Replies from: Seth Herd↑ comment by Seth Herd · 2025-03-11T07:04:00.468Z · LW(p) · GW(p)
The fastest route to solving a complex problem and showing your work is often to just show the work you're doing anyway. That's what teachers are going for when they demand it. If you had some reason for making up fake work instead you could. But you'd need a reason.
Here it may be relevant that some of my friends did make up fake work when using shortcut techniques of guessing the answer in algebra.
Sure it would be better to have a better alignment strategy. But there are no plausible routes I know of to getting people to stop developing LLMs and LLM agents. So attempts at training for faithful CoT seems better than not.
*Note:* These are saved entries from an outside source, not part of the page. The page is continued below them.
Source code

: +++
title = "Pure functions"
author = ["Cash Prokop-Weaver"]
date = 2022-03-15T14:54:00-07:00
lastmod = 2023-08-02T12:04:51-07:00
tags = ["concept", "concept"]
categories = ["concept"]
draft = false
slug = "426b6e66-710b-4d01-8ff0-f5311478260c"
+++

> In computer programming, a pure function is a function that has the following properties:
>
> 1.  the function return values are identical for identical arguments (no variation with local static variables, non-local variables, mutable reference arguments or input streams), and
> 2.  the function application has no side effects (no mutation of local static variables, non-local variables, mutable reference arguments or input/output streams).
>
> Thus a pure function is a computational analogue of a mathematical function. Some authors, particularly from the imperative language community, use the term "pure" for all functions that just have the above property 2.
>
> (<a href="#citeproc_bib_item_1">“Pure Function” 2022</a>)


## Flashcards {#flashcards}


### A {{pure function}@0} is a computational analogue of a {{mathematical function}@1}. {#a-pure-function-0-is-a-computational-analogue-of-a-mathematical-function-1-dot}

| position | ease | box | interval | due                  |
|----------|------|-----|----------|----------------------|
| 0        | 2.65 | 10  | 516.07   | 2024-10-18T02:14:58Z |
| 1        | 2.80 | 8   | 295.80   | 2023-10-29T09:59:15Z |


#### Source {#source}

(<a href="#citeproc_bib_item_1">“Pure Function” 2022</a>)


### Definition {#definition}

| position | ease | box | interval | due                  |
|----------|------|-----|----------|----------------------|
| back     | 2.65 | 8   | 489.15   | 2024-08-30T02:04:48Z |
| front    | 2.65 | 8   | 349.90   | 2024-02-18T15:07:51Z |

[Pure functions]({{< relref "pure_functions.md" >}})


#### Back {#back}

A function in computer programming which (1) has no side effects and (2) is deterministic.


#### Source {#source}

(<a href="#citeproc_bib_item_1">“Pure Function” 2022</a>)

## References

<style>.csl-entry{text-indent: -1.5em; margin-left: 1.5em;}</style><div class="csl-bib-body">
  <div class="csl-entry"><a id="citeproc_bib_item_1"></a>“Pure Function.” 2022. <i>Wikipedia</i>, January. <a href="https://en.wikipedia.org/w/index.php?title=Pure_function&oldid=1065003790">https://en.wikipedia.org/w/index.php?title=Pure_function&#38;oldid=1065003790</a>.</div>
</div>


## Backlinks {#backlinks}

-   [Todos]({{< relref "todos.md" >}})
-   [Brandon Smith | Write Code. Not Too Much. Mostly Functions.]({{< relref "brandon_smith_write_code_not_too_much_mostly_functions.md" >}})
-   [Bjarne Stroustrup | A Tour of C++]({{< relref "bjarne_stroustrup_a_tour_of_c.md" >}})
So I think we should really try to get into specifics. If there are convincing reasons to think the real cognition is done outside of CoT (either theoretical or empirical), that would keep people from trusting CoT when they shouldn't. Raising the possiblity of fake CoTs without specific arguments for why they'd be outright deceptive is far less compelling, and probably not enough to change the direction of progress.
comment by Dusto · 2025-03-12T00:40:04.976Z · LW(p) · GW(p)
I wonder what the impact is of these "misbehaviours" across a multi-turn exchange. Is a misaligned strategy in CoT more likely to reappear if you follow up with a second task?
If there isn't an indication of increased self-awareness, is the appearance of the misbehaving related more to the distribution of "good" vs "bad" strategies available for any given task? Maybe there is value in the "bad" strategies as part of CoT even if that specific strategy isn't implemented, and removing that angle is actually hindering the overall thought space.